I’m the type of person that when something’s wrong or bothering me, I don’t tell anyone. I don’t tell anyone because talking about it makes it real. Talking about it releases it into the universe for other people to talk about and form opinions on and I don’t like that. Keeping things inside keeps them safe, but it also takes a toll on the person keeping it in. So, I’m going to try something different.
We found out yesterday that Weevil has an enlarged heart. It’s almost twice the size it should be.
I knew something wasn’t right the first time I picked him up last June. You can literally feel his heart vibrating inside his chest – we took him to Dr. Felix, and discovered that our sweet Weevil had a heart murmur. We were told to keep a close eye on him, limit his physical activity, and continue life as normal. It worried me, of course, but I knew we couldn’t change it, so I pushed it to the back of my mind.
He’d been acting droopy and anxious the past couple of days, so I called Dr. Felix. He thought it was best to go ahead and bring him in, just to check. He decided to do an X-ray and that’s when we found out about the enlargement.
I’ve said it 100 times and I’ll say it 100 million more. Dr. Felix is the best vet in the entire world. I have a very special relationship with Dr. Felix. We’ve laughed together, we’ve cried together, he’s held my hand through many-an-emergency. I never have to worry that my dogs aren’t going to get the best treatment possible when they visit him. I trust his judgement wholeheartedly. He could tell me the world was flat and I’d believe him. He’s never once made me feel stupid for bringing Aphid in for a broken toenail. He’s never laughed at me as I freak out over the most minor things. He’s not only brilliant and comforting, but he understands. We’ve had many heart-to-hearts about how we “love too hard.” Give me a dog and I’m going to love it with my whole heart my whole life. I’m going to do everything possible to make sure it has the best life a dog could possibly have. I never wanted to be that girl that was obsessed with her dogs. I think it’s the number one sign of a loser. I wish I could view a dog as “just a dog” and not be so attached to them. It’s dangerous to be this attached to something, because I know eventually I’m going to have to live without them.
We don’t know Weevil’s history. He was caught in a coyote trap in South Georgia last summer. Thankfully, a friend of ours was there for a class and rescued him. She took him in, fed him, took him to a vet. She’s Weevil’s angel. We’d been looking for a Beagle puppy for awhile, but didn’t want to buy from a breeder when there’s so many other dogs that need good homes. Luckily, Mickey that works at the farm put us in contact with Weevil’s rescuer and it was love at first sight. Weevil lives with Tom and he is obsessed. He loves his daddy. Which is only fair, because I don’t know if Aphid’s ever gotten more than 3 feet from me when we’re home. He’d ride on my shoulder if he could fit.

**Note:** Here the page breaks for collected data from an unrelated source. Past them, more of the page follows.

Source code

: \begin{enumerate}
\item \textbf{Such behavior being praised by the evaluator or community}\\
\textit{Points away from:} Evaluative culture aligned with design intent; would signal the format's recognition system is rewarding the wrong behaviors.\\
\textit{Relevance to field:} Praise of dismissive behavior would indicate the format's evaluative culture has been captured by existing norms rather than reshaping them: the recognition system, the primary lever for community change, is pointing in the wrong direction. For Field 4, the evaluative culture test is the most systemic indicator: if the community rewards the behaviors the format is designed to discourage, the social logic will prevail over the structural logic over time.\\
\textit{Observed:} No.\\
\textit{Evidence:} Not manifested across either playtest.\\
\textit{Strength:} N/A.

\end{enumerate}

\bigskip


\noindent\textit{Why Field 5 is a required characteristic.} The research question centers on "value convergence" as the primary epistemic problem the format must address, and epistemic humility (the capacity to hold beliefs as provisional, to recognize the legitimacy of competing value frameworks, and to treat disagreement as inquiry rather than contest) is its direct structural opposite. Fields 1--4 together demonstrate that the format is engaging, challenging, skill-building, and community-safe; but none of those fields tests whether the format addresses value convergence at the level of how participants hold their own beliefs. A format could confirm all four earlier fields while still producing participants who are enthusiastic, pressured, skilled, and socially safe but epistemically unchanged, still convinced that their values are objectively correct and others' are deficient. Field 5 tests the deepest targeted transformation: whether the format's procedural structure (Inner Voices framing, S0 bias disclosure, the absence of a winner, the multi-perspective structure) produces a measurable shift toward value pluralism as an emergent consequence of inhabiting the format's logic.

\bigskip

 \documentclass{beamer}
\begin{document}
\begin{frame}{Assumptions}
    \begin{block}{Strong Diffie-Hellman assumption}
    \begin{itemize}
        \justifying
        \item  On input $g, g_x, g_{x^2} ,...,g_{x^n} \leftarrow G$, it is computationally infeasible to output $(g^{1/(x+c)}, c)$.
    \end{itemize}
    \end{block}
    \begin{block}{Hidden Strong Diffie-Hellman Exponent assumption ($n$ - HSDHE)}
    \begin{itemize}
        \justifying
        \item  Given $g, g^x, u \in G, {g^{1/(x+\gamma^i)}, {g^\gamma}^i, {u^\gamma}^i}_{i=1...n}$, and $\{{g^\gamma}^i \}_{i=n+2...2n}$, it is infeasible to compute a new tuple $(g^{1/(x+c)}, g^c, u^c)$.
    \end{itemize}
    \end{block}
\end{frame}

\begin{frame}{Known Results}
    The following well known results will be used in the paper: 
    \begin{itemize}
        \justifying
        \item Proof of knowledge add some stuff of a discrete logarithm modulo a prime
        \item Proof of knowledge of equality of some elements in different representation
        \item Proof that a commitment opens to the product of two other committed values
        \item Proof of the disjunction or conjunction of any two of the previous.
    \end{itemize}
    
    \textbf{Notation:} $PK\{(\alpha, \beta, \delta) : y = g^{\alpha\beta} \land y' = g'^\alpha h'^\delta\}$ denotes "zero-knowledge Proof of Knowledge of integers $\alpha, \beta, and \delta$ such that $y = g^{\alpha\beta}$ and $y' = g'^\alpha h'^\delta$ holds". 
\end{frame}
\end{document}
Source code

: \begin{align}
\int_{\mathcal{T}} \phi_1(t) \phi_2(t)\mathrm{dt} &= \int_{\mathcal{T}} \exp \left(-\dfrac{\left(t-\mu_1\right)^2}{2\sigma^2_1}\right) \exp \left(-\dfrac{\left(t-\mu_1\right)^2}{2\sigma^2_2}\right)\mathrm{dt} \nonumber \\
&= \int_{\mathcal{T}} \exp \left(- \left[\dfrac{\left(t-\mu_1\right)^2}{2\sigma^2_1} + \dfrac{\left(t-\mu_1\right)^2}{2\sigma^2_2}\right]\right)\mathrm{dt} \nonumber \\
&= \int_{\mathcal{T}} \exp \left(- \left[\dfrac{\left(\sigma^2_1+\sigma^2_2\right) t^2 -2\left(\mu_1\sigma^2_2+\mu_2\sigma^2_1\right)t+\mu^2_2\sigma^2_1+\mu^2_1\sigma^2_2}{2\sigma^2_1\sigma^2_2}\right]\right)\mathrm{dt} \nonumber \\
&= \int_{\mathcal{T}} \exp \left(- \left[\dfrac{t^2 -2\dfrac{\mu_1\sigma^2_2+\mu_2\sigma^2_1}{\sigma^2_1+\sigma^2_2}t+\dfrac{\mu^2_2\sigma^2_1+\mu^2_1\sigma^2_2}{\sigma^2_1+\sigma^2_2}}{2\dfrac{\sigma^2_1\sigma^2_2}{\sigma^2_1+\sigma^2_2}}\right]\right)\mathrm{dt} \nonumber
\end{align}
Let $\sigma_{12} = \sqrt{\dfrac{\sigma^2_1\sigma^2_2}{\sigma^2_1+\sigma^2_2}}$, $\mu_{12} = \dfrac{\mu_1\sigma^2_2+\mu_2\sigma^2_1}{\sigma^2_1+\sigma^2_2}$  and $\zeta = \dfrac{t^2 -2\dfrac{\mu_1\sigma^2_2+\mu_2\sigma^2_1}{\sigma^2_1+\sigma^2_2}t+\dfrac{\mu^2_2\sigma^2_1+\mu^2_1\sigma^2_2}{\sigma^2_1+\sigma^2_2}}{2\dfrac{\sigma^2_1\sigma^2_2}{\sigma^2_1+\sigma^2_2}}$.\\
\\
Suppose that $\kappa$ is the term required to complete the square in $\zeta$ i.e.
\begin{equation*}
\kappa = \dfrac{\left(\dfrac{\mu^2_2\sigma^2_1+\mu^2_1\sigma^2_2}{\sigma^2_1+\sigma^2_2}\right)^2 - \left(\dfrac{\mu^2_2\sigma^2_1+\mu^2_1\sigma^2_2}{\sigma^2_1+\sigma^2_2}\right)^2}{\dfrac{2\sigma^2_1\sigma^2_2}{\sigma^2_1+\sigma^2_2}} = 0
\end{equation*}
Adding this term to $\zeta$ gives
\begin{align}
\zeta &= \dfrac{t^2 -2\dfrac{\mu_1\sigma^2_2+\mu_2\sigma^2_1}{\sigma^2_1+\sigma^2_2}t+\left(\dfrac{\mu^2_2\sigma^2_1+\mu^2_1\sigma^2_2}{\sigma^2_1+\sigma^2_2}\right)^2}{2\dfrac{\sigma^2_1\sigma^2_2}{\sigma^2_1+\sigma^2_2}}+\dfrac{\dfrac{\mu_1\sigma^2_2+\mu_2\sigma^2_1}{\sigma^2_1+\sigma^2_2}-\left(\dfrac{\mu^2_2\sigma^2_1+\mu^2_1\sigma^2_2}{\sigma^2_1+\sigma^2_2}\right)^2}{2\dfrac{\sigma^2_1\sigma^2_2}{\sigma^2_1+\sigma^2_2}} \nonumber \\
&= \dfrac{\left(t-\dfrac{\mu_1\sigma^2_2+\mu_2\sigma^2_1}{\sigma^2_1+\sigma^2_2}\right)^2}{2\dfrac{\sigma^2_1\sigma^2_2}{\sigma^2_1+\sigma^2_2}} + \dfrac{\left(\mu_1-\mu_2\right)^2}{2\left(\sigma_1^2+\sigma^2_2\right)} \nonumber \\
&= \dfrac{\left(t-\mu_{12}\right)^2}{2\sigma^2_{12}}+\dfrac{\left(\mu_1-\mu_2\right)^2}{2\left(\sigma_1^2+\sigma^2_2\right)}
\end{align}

So Dr. Felix sat me down and explained the situation. An enlarged heart isn’t an automatic death sentence, but it’s also not good. I know that because my grandparents had a German Shepherd that died at three from an enlarged heart. There’s no treatment for it. Likely, Weevil was the runt of the litter and it just formed wrong. I think I’ve probably sat down at my computer no less than 100 times between now and yesterday to Google it and find out more information. But I refuse to do that. We don’t know what the future holds. We’re not in control of that and neither are those numbskulls that have the time to sit online and write about the “worst-case-scenarios.” I want to know everything and feel in control of this, but I’m not the one in control. I’m worried. I’m sad. But I’m not going to let it consume me. Go read Matthew 11:28.
I do know that we’re going to continue to give our Weevil the best life possible. He’s already feeling better and has been playing with his brothers all morning. He rode out to the farm with his daddy this morning. He dumped his food bowl on the floor. He’s busy being destructive which means he’s being Weevil.
I’m going to continue kissing that big forehead. I’m not going to stop burying my face in those big ears. I won’t stop looking into those big droopy eyes and having to stop what I’m doing to scoop him up and love on him. I’m going to keep threatening to spank him each time he chews up another shoe or tears down another set of blinds. And I know he’ll always be able to get out of said spanking with one look and that wagging tail. I’ll still sprinkle cheese on his food. I’ll still hold out my hand for him to give me high fives. I’ll love him even more because of that big heart. He’ll keep having his own chair at the dinner table. We’re going to continue to love him with our whole hearts for our whole lives and that will be enough.
I snapped this at the farm yesterday right after his vet visit. He loves his daddy but I think his daddy’s pretty smitten with him, too.